O corpo miúdo e roliço lembrava às bonecas na década de 1910. Em 1940, as mulheres se tornam mais sedutoras, como por exemplo: Rita Hayworth, a musa do cinema, que passou a ser símbolo da beleza feminina nesta época. Marilyn Monroe também foi um marco de sexualidade na década de 1950, sendo vista como símbolo de desejo e consumo em sua geração. Assim, as formas se avolumaram nas atrizes consideradas mignons, porém as cinturas de pilão eram mantidas.

Por outro lado, na década de 1960, John e Jaqueline Kennedy foram símbolos de elegância e poder, ao exibir seus corpos magros. No mundo da moda, a modelo inglesa, Leslie Hornby, também conhecida como Twiggy, que em inglês significa galho seco, representava um novo padrão de beleza, o extremamente jovem e magra. No Brasil, o corpo violão vai perdendo o seu lugar para o considerado “tábua”.

Nos anos de 1970, a magreza das modelos foi determinante, tornando-se objeto de desejo das mulheres da época. Nesta mesma época, no Brasil, se buscava mais a liberdade da expressão, do que mostrar a beleza de corpos saudáveis.
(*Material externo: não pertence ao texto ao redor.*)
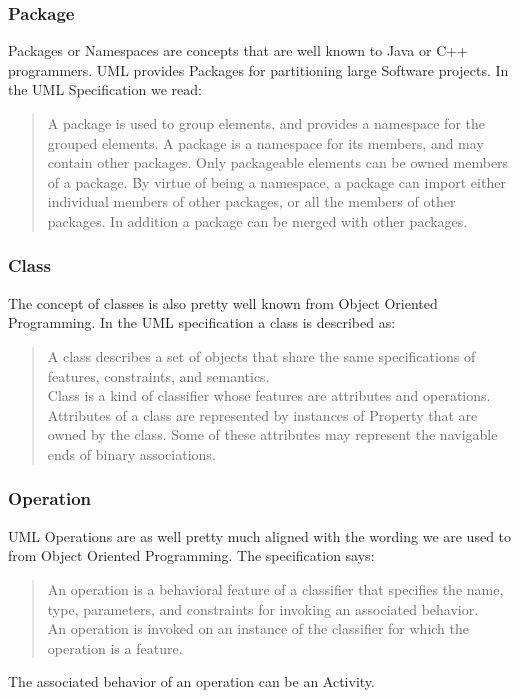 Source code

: \subsubsection{Package}
Packages or Namespaces are concepts that are well known to Java or C++ programmers. UML provides Packages for partitioning large Software projects. In the UML Specification we read:
\begin{quotation}
A package is used to group elements, and provides a namespace for the grouped elements.
A package is a namespace for its members, and may contain other packages. Only packageable elements can be owned
members of a package. By virtue of being a namespace, a package can import either individual members of other
packages, or all the members of other packages.
In addition a package can be merged with other packages.
\end{quotation}\cite{UML23Superstructure}
\subsubsection{Class}
The concept of classes is also pretty well known from Object Oriented Programming. In the UML specification a class is described as:
\begin{quotation}
A class describes a set of objects that share the same specifications of features, constraints, and semantics.\\
Class is a kind of classifier whose features are attributes and operations. Attributes of a class are represented by instances
of Property that are owned by the class. Some of these attributes may represent the navigable ends of binary associations.
\cite{UML23Superstructure}\end{quotation}
\subsubsection{Operation}
UML Operations are as well pretty much aligned with the wording we are used to from Object Oriented Programming. The specification says:
\begin{quotation}
An operation is a behavioral feature of a classifier that specifies the name, type, parameters, and constraints for invoking
an associated behavior.\\
An operation is invoked on an instance of the classifier for which the operation is a feature.
\end{quotation}
The associated behavior of an operation can be an Activity.
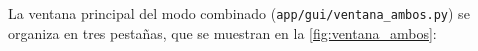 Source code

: 
La ventana principal del modo combinado
(\texttt{app/gui/ventana\_ambos.py}) se organiza en tres pestañas, que
se muestran en la \cref{fig:ventana_ambos}:

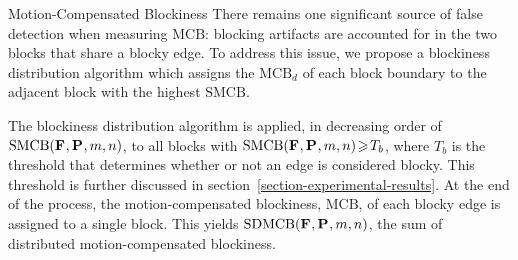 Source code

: \documentclass{article}
\begin{document}
\begin{section}{Motion-Compensated Blockiness}
There remains one significant source of false detection when measuring 
$\textrm{MCB}$: blocking artifacts are accounted for in the two blocks that
share a blocky edge. To address this issue, we propose a blockiness distribution
algorithm which assigns the $\textrm{MCB}_d$ of each block boundary to the
adjacent block with the highest $\textrm{SMCB}$.

The blockiness distribution algorithm is applied, in decreasing order of
$\textrm{SMCB}(\mathbf{F}_{},\mathbf{P}_{},m,n)$, to all blocks with 
\mbox{$\textrm{SMCB}(\mathbf{F}_{},\mathbf{P}_{},m,n) 
\!\geqslant\!T_b$}, where $T_b$
is the threshold that determines whether or not an edge is considered blocky.
This threshold is further discussed in 
section~\ref{section-experimental-results}.
At the end of the process, the motion-compensated blockiness,
$\textrm{MCB}$, of each blocky edge is assigned to a single block. This yields 
$\textrm{SDMCB}(\mathbf{F}_{},\mathbf{P}_{},m,n)$, the sum of distributed motion-compensated 
blockiness. 
\end{section}
\end{document}
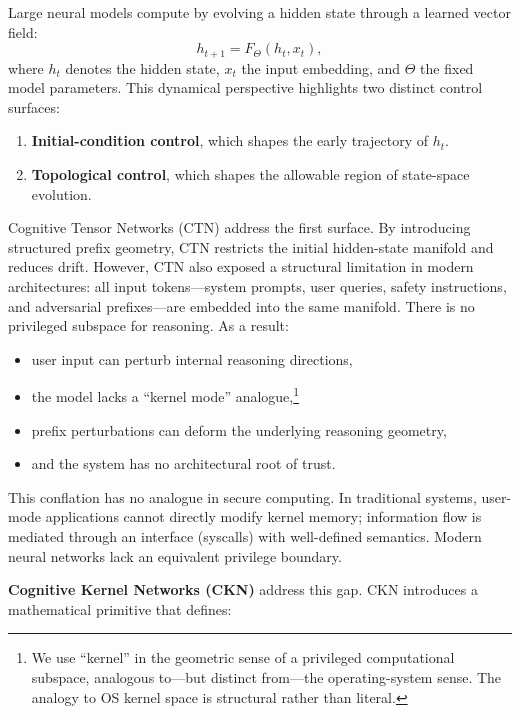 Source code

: \documentclass[11pt,a4paper]{article}
\begin{document}
Large neural models compute by evolving a hidden state through a learned vector field:
\begin{equation}
h_{t+1} = F_\Theta(h_t, x_t),
\end{equation}
where $h_t$ denotes the hidden state, $x_t$ the input embedding, and $\Theta$ the fixed model parameters. This dynamical perspective highlights two distinct control surfaces:

\begin{enumerate}
    \item \textbf{Initial-condition control}, which shapes the early trajectory of $h_t$.
    \item \textbf{Topological control}, which shapes the allowable region of state-space evolution.
\end{enumerate}

Cognitive Tensor Networks (CTN) address the first surface. By introducing structured prefix geometry, CTN restricts the initial hidden-state manifold and reduces drift. However, CTN also exposed a structural limitation in modern architectures: all input tokens---system prompts, user queries, safety instructions, and adversarial prefixes---are embedded into the same manifold. There is no privileged subspace for reasoning. As a result:

\begin{itemize}
    \item user input can perturb internal reasoning directions,
    \item the model lacks a ``kernel mode'' analogue,\footnote{We use ``kernel'' in the geometric sense of a privileged computational subspace, analogous to---but distinct from---the operating-system sense. The analogy to OS kernel space is structural rather than literal.}
    \item prefix perturbations can deform the underlying reasoning geometry,
    \item and the system has no architectural root of trust.
\end{itemize}

This conflation has no analogue in secure computing. In traditional systems, user-mode applications cannot directly modify kernel memory; information flow is mediated through an interface (syscalls) with well-defined semantics. Modern neural networks lack an equivalent privilege boundary.

\textbf{Cognitive Kernel Networks (CKN)} address this gap. CKN introduces a mathematical primitive that defines:
\end{document}
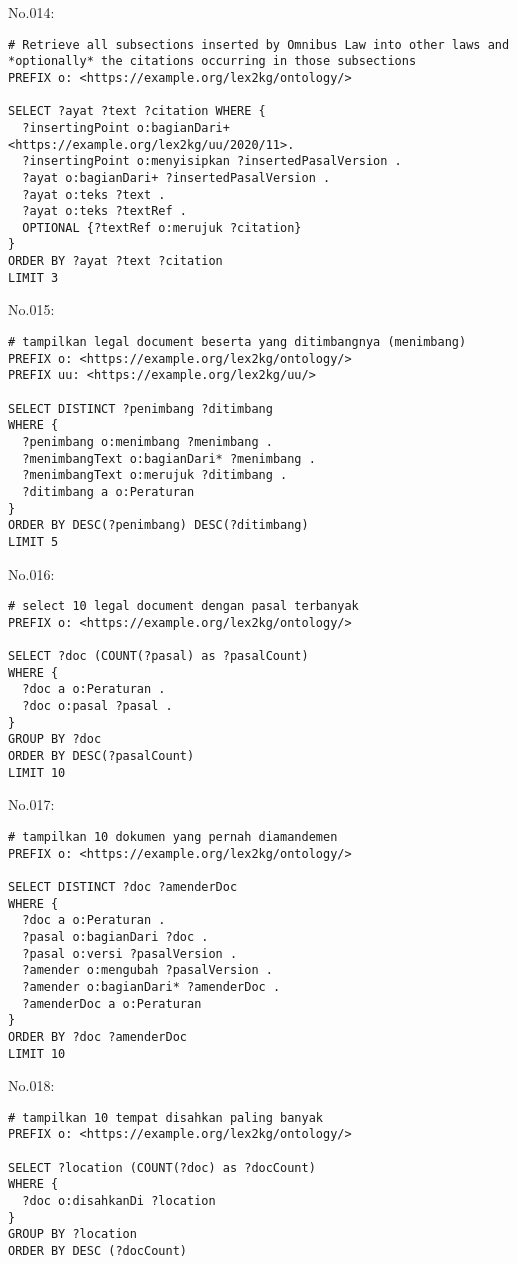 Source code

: \noindent No.014:
\begin{lstlisting}
# Retrieve all subsections inserted by Omnibus Law into other laws and *optionally* the citations occurring in those subsections
PREFIX o: <https://example.org/lex2kg/ontology/>

SELECT ?ayat ?text ?citation WHERE {
  ?insertingPoint o:bagianDari+ <https://example.org/lex2kg/uu/2020/11>.
  ?insertingPoint o:menyisipkan ?insertedPasalVersion .
  ?ayat o:bagianDari+ ?insertedPasalVersion .
  ?ayat o:teks ?text .
  ?ayat o:teks ?textRef .
  OPTIONAL {?textRef o:merujuk ?citation}
}
ORDER BY ?ayat ?text ?citation
LIMIT 3
\end{lstlisting}


\noindent No.015:
\begin{lstlisting}
# tampilkan legal document beserta yang ditimbangnya (menimbang)
PREFIX o: <https://example.org/lex2kg/ontology/>
PREFIX uu: <https://example.org/lex2kg/uu/>

SELECT DISTINCT ?penimbang ?ditimbang
WHERE {
  ?penimbang o:menimbang ?menimbang .
  ?menimbangText o:bagianDari* ?menimbang .
  ?menimbangText o:merujuk ?ditimbang .
  ?ditimbang a o:Peraturan
}
ORDER BY DESC(?penimbang) DESC(?ditimbang)
LIMIT 5
\end{lstlisting}


\noindent No.016:
\begin{lstlisting}
# select 10 legal document dengan pasal terbanyak
PREFIX o: <https://example.org/lex2kg/ontology/>

SELECT ?doc (COUNT(?pasal) as ?pasalCount)
WHERE {
  ?doc a o:Peraturan .
  ?doc o:pasal ?pasal .
}
GROUP BY ?doc
ORDER BY DESC(?pasalCount)
LIMIT 10

\end{lstlisting}


\noindent No.017:
\begin{lstlisting}
# tampilkan 10 dokumen yang pernah diamandemen
PREFIX o: <https://example.org/lex2kg/ontology/>

SELECT DISTINCT ?doc ?amenderDoc
WHERE {
  ?doc a o:Peraturan .
  ?pasal o:bagianDari ?doc .
  ?pasal o:versi ?pasalVersion .
  ?amender o:mengubah ?pasalVersion .
  ?amender o:bagianDari* ?amenderDoc .
  ?amenderDoc a o:Peraturan
}
ORDER BY ?doc ?amenderDoc
LIMIT 10
\end{lstlisting}


\noindent No.018:
\begin{lstlisting}
# tampilkan 10 tempat disahkan paling banyak
PREFIX o: <https://example.org/lex2kg/ontology/>

SELECT ?location (COUNT(?doc) as ?docCount)
WHERE {
  ?doc o:disahkanDi ?location
}
GROUP BY ?location
ORDER BY DESC (?docCount)
\end{lstlisting}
Ele é mais politizado. Neste mesmo período, a atriz Leila Diniz, que estava grávida, exibiu-se em um biquíni, causando um escândalo para os padrões daquela década. Mesmo assim, ela lançava moda.

Em 1980, surge, um novo modelo de mulher. Poderosa, de cabelos grandes, recheada por ombreiras e exercícios realizados em academias, assim, ter um corpo redefinido passa a ser objetivo não só de homens, mas das mulheres também. A sensualidade feminina fica garantida pelas cirurgias plásticas, dietas e tratamentos estéticos. Na década de 90, o modelo ideal de beleza é definido pelas supermodelos, com seus corpos excessivamente magros, quase que irreal, nesta época.

“Kate Moss, ressuscitou a fragilidade física de Twiggy, desta vez com uma causa identificada: anorexia. A doença se alastra nas passarelas e, segundo os médicos, tem relação direta com a compulsão estética de um corpo magro estipulado às mulheres” (ULLMANN,2004 apud GARRINE 2007, p.3).

A partir do século XX e início do XXI, passamos a assistir, em especial, nos grandes centros urbanos, um crescimento quanto à idolatria ao corpo, com um foco cada vez maior na exibição pública. Porém, antes, era escondido e, aparentemente, mais controlado. A devoção a ele provocou mudanças no comportamento da sociedade, evocando a necessidade de se alcançar um novo corpo, ou seja, aquele exigido pela sociedade em que se estava inserido.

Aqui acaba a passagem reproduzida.